# [WHAT IS BEING ASKED]
For each line of the data below that holds "https", copy the line.

Stored data entries
============================================================
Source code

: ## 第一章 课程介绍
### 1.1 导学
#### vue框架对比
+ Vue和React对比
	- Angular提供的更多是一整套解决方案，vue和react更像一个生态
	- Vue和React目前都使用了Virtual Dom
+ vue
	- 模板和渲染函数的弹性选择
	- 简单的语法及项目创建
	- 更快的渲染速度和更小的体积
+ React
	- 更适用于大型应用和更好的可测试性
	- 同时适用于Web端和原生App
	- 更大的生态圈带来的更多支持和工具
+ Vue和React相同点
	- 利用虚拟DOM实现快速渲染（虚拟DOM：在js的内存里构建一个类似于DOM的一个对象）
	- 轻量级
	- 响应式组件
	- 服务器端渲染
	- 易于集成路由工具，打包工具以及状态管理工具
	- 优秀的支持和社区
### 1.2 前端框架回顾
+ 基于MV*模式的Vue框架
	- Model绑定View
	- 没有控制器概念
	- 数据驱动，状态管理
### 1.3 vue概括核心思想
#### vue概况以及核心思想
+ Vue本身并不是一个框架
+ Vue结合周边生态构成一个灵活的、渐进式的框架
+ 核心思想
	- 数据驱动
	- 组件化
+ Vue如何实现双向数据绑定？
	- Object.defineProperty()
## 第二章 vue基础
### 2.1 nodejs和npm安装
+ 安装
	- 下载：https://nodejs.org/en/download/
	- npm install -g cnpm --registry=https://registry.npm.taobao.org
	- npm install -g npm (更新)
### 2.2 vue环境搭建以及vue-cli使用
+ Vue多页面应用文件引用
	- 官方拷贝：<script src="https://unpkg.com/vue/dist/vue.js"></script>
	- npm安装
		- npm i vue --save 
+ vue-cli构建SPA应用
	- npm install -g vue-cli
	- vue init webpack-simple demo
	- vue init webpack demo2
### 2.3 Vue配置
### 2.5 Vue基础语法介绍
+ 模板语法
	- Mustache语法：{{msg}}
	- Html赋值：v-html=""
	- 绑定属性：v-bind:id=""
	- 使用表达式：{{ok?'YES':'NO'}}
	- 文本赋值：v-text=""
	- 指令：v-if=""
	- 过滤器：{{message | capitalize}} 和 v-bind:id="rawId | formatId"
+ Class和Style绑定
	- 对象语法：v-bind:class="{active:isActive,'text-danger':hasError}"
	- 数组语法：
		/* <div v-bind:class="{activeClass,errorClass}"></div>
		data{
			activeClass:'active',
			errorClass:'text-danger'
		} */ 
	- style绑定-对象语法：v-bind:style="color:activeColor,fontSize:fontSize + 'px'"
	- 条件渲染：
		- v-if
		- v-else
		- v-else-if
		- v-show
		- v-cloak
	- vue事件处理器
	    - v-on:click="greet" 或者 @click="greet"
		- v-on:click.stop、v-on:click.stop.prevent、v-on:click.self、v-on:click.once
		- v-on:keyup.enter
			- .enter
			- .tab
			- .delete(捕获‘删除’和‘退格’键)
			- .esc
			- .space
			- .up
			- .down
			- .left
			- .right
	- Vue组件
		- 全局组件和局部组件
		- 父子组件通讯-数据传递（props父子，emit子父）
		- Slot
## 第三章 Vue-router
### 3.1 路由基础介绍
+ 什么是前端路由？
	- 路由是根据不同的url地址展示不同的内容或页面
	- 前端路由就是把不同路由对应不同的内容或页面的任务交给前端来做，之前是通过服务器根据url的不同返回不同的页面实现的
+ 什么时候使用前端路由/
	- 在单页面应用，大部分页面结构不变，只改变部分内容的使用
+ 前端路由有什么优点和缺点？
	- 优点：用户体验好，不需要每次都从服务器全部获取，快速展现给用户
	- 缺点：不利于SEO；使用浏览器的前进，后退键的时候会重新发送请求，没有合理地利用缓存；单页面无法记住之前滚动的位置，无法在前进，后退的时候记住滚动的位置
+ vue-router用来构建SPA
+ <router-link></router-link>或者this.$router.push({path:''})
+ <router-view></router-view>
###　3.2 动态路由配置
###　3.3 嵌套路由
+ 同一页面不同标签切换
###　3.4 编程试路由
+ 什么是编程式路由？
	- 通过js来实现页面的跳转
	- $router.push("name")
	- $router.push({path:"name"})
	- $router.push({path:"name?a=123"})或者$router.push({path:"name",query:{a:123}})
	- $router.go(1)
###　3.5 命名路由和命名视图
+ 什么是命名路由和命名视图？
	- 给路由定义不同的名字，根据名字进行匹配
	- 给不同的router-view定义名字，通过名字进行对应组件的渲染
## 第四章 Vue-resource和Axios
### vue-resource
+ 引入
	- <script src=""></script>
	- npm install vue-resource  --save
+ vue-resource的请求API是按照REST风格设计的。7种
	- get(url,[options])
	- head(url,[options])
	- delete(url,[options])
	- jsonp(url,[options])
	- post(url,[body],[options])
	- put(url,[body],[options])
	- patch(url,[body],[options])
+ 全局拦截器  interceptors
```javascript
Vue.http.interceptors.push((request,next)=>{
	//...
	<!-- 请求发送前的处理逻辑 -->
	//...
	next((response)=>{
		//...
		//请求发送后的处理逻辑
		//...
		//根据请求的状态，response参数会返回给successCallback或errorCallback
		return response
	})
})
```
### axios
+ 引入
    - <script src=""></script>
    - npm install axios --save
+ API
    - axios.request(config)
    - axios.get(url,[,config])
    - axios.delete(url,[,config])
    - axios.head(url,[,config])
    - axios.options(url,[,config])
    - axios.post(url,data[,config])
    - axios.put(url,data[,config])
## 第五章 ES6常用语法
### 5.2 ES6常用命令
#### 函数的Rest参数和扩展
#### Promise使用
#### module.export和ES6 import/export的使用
============================================================
# [FINAL ANSWER]
	- 下载：https://nodejs.org/en/download/
	- npm install -g cnpm --registry=https://registry.npm.taobao.org
	- 官方拷贝：<script src="https://unpkg.com/vue/dist/vue.js"></script>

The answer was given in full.